= THE TASK =
Line count for "quality": report how many lines in this material hold that string, with the number alone as the answer.

= RECORDS FOR THE EXERCISE =
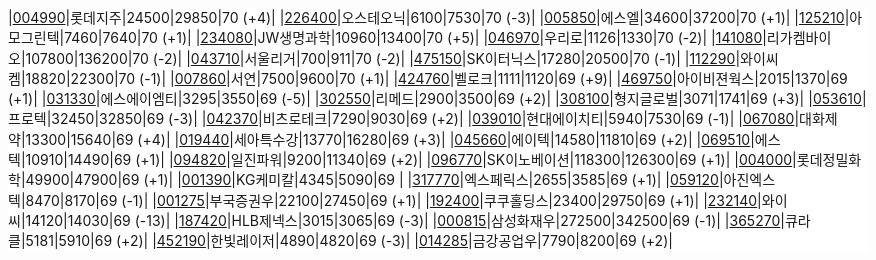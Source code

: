 |[004990](https://finance.daum.net/quotes/A004990)|롯데지주|24500|29850|70 (+4)|
|[226400](https://finance.daum.net/quotes/A226400)|오스테오닉|6100|7530|70 (-3)|
|[005850](https://finance.daum.net/quotes/A005850)|에스엘|34600|37200|70 (+1)|
|[125210](https://finance.daum.net/quotes/A125210)|아모그린텍|7460|7640|70 (+1)|
|[234080](https://finance.daum.net/quotes/A234080)|JW생명과학|10960|13400|70 (+5)|
|[046970](https://finance.daum.net/quotes/A046970)|우리로|1126|1330|70 (-2)|
|[141080](https://finance.daum.net/quotes/A141080)|리가켐바이오|107800|136200|70 (-2)|
|[043710](https://finance.daum.net/quotes/A043710)|서울리거|700|911|70 (-2)|
|[475150](https://finance.daum.net/quotes/A475150)|SK이터닉스|17280|20500|70 (-1)|
|[112290](https://finance.daum.net/quotes/A112290)|와이씨켐|18820|22300|70 (-1)|
|[007860](https://finance.daum.net/quotes/A007860)|서연|7500|9600|70 (+1)|
|[424760](https://finance.daum.net/quotes/A424760)|벨로크|1111|1120|69 (+9)|
|[469750](https://finance.daum.net/quotes/A469750)|아이비젼웍스|2015|1370|69 (+1)|
|[031330](https://finance.daum.net/quotes/A031330)|에스에이엠티|3295|3550|69 (-5)|
|[302550](https://finance.daum.net/quotes/A302550)|리메드|2900|3500|69 (+2)|
|[308100](https://finance.daum.net/quotes/A308100)|형지글로벌|3071|1741|69 (+3)|
|[053610](https://finance.daum.net/quotes/A053610)|프로텍|32450|32850|69 (-3)|
|[042370](https://finance.daum.net/quotes/A042370)|비츠로테크|7290|9030|69 (+2)|
|[039010](https://finance.daum.net/quotes/A039010)|현대에이치티|5940|7530|69 (-1)|
|[067080](https://finance.daum.net/quotes/A067080)|대화제약|13300|15640|69 (+4)|
|[019440](https://finance.daum.net/quotes/A019440)|세아특수강|13770|16280|69 (+3)|
|[045660](https://finance.daum.net/quotes/A045660)|에이텍|14580|11810|69 (+2)|
|[069510](https://finance.daum.net/quotes/A069510)|에스텍|10910|14490|69 (+1)|
|[094820](https://finance.daum.net/quotes/A094820)|일진파워|9200|11340|69 (+2)|
|[096770](https://finance.daum.net/quotes/A096770)|SK이노베이션|118300|126300|69 (+1)|
|[004000](https://finance.daum.net/quotes/A004000)|롯데정밀화학|49900|47900|69 (+1)|
|[001390](https://finance.daum.net/quotes/A001390)|KG케미칼|4345|5090|69 |
|[317770](https://finance.daum.net/quotes/A317770)|엑스페릭스|2655|3585|69 (+1)|
|[059120](https://finance.daum.net/quotes/A059120)|아진엑스텍|8470|8170|69 (-1)|
|[001275](https://finance.daum.net/quotes/A001275)|부국증권우|22100|27450|69 (+1)|
|[192400](https://finance.daum.net/quotes/A192400)|쿠쿠홀딩스|23400|29750|69 (+1)|
|[232140](https://finance.daum.net/quotes/A232140)|와이씨|14120|14030|69 (-13)|
|[187420](https://finance.daum.net/quotes/A187420)|HLB제넥스|3015|3065|69 (-3)|
|[000815](https://finance.daum.net/quotes/A000815)|삼성화재우|272500|342500|69 (-1)|
|[365270](https://finance.daum.net/quotes/A365270)|큐라클|5181|5910|69 (+2)|
|[452190](https://finance.daum.net/quotes/A452190)|한빛레이저|4890|4820|69 (-3)|
|[014285](https://finance.daum.net/quotes/A014285)|금강공업우|7790|8200|69 (+2)|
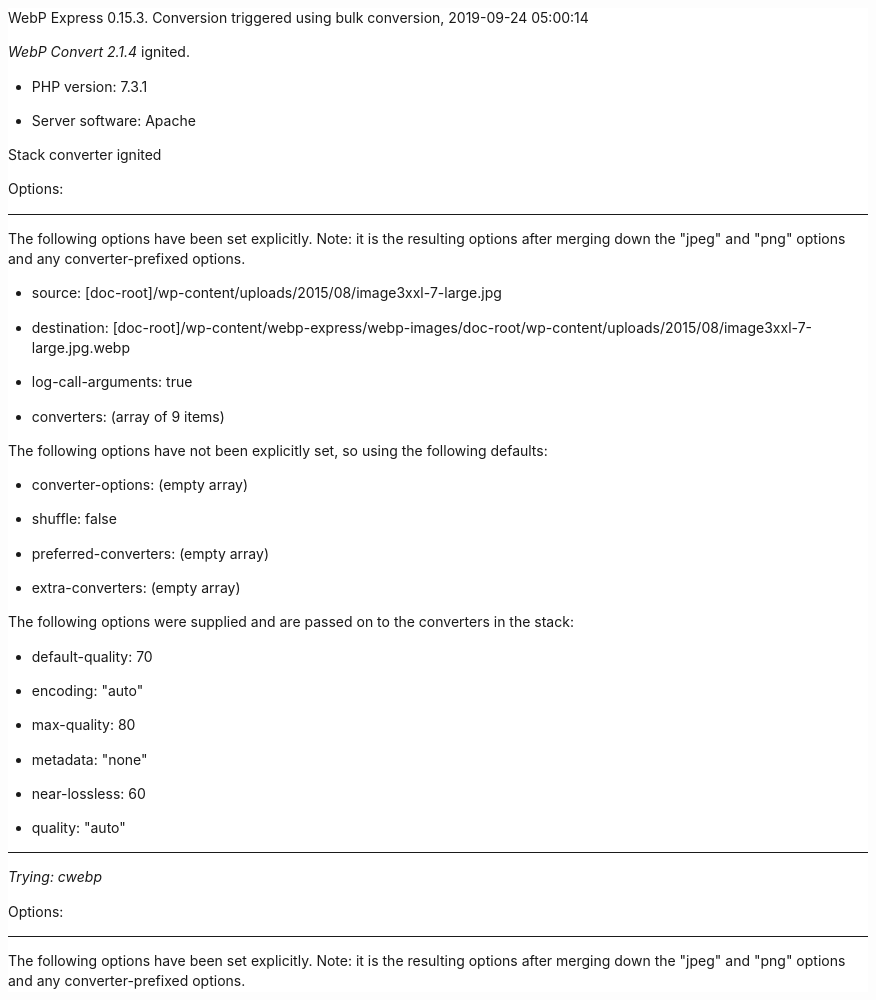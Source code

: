 WebP Express 0.15.3. Conversion triggered using bulk conversion, 2019-09-24 05:00:14


*WebP Convert 2.1.4*  ignited.

- PHP version: 7.3.1

- Server software: Apache


Stack converter ignited


Options:

------------

The following options have been set explicitly. Note: it is the resulting options after merging down the "jpeg" and "png" options and any converter-prefixed options.

- source: [doc-root]/wp-content/uploads/2015/08/image3xxl-7-large.jpg

- destination: [doc-root]/wp-content/webp-express/webp-images/doc-root/wp-content/uploads/2015/08/image3xxl-7-large.jpg.webp

- log-call-arguments: true

- converters: (array of 9 items)


The following options have not been explicitly set, so using the following defaults:

- converter-options: (empty array)

- shuffle: false

- preferred-converters: (empty array)

- extra-converters: (empty array)


The following options were supplied and are passed on to the converters in the stack:

- default-quality: 70

- encoding: "auto"

- max-quality: 80

- metadata: "none"

- near-lossless: 60

- quality: "auto"

------------



*Trying: cwebp* 


Options:

------------

The following options have been set explicitly. Note: it is the resulting options after merging down the "jpeg" and "png" options and any converter-prefixed options.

= OUTPUT =
3